=== ASSIGNMENT ===
Which lines run from the line with "- Environment variables configured" through the line with "## Step 2: Database Schema Setup" in the entries below? Print them exactly, both ends included, and nothing more.

────────

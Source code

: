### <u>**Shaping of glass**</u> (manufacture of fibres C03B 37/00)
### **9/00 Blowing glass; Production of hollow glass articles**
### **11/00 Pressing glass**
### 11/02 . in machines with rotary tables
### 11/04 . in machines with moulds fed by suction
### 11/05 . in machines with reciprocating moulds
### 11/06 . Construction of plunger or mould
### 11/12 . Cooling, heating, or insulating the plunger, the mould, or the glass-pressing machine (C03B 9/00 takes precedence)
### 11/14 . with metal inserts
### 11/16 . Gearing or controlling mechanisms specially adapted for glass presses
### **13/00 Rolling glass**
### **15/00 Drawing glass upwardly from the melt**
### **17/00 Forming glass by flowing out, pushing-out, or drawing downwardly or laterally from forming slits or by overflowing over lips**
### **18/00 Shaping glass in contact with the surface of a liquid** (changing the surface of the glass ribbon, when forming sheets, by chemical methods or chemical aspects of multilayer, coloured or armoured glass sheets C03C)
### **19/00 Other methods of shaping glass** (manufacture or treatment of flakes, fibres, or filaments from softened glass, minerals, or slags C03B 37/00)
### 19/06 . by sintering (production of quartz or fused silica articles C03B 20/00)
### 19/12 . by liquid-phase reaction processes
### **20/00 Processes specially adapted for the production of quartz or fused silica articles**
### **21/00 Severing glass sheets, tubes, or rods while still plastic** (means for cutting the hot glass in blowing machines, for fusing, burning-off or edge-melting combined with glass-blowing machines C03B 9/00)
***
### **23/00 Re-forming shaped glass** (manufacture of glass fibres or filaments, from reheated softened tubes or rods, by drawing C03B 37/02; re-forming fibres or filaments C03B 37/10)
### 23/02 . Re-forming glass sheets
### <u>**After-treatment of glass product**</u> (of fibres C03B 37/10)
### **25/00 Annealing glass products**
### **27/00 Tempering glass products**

────────

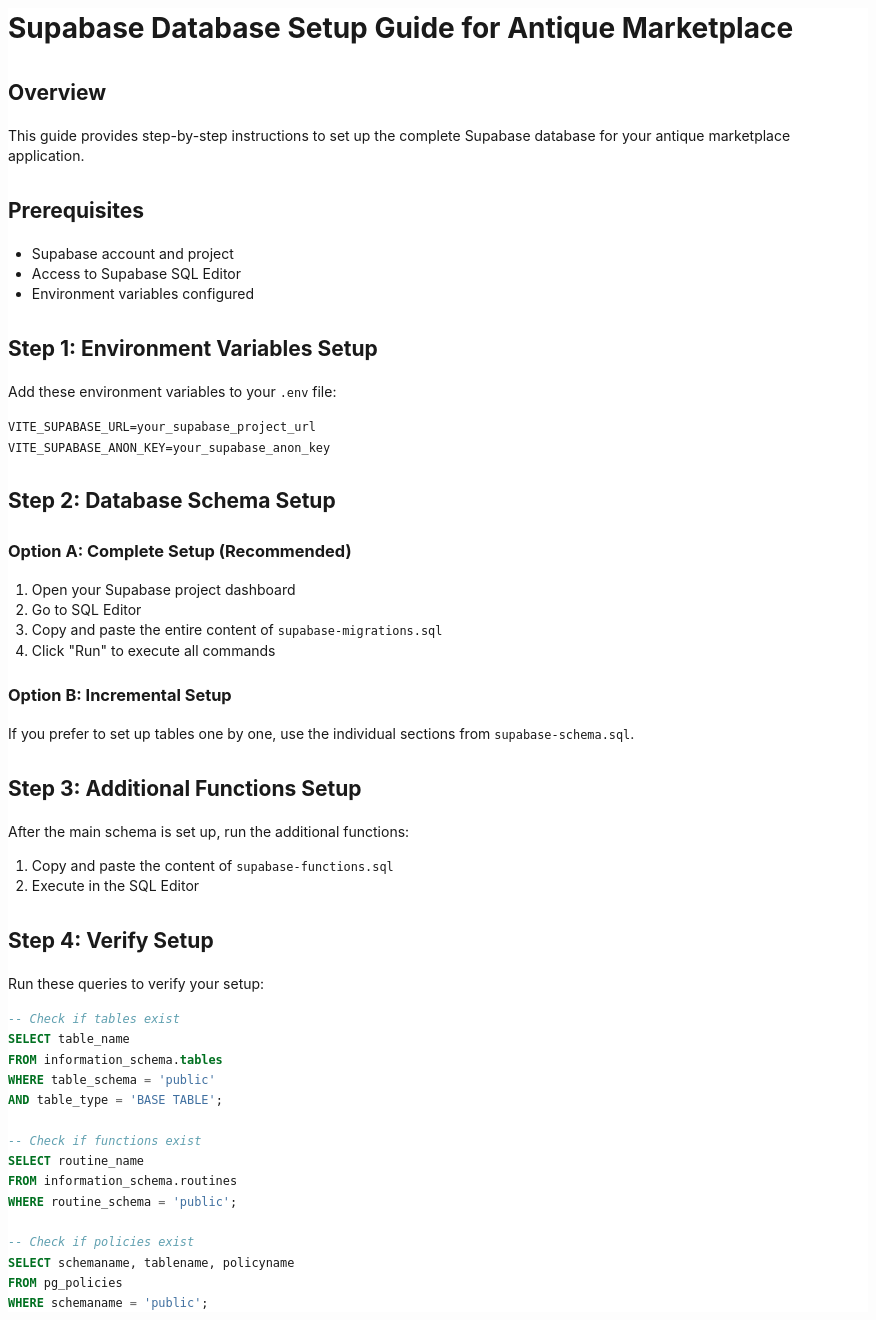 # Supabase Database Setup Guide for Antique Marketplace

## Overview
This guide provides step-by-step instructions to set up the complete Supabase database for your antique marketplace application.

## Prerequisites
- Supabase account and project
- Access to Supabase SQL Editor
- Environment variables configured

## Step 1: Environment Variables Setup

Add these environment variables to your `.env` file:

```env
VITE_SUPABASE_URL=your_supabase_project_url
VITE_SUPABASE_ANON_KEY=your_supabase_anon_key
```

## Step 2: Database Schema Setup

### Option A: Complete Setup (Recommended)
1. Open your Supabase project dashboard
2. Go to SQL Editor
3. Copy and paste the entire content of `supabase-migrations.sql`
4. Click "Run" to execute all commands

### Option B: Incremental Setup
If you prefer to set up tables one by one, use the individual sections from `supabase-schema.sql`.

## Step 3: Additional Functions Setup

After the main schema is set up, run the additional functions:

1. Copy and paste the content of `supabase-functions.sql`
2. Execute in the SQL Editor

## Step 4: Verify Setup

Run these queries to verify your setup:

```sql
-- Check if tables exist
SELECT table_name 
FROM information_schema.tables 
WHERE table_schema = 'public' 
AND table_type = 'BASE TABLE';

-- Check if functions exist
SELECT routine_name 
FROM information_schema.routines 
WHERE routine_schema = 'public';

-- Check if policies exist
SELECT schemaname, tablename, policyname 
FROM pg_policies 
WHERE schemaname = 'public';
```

────────

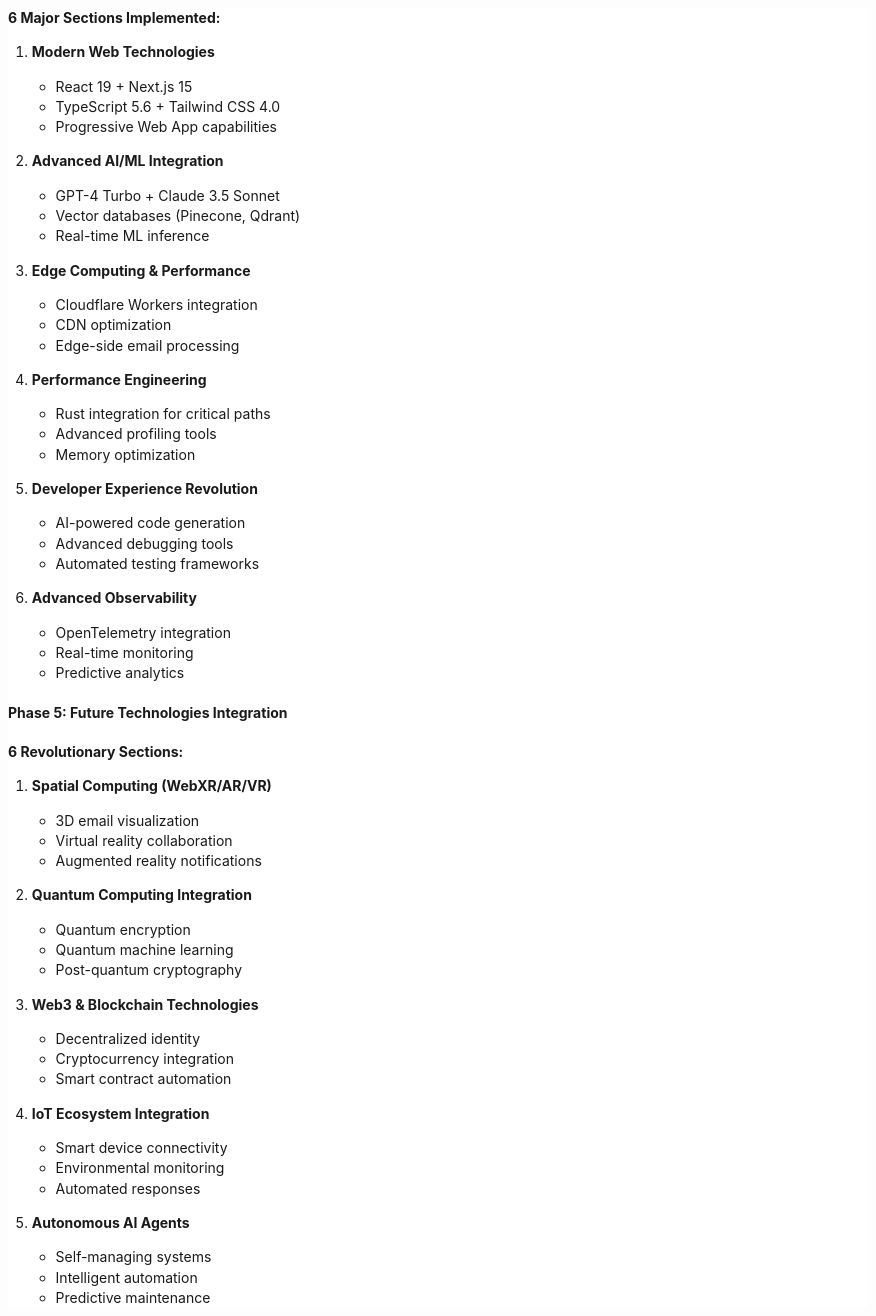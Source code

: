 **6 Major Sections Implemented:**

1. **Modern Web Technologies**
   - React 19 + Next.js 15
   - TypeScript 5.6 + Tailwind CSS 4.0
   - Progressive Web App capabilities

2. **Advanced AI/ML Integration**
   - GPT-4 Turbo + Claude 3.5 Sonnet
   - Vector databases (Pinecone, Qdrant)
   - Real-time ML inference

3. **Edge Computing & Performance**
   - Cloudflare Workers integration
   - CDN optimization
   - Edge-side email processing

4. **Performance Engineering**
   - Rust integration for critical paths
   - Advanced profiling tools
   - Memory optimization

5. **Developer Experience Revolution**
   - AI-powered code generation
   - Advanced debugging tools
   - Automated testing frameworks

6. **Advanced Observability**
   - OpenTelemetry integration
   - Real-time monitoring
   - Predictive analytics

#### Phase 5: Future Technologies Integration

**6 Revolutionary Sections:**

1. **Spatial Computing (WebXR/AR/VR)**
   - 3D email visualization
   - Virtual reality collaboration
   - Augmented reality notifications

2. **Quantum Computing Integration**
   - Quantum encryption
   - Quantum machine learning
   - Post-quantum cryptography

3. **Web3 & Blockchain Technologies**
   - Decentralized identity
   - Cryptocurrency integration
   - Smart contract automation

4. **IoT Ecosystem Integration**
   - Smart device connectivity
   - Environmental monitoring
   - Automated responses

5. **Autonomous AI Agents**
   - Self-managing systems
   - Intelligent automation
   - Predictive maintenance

────────

=== ANSWER TO THIS PROBLEM ===
- Environment variables configured

## Step 1: Environment Variables Setup

Add these environment variables to your `.env` file:

```env
VITE_SUPABASE_URL=your_supabase_project_url
VITE_SUPABASE_ANON_KEY=your_supabase_anon_key
```

## Step 2: Database Schema Setup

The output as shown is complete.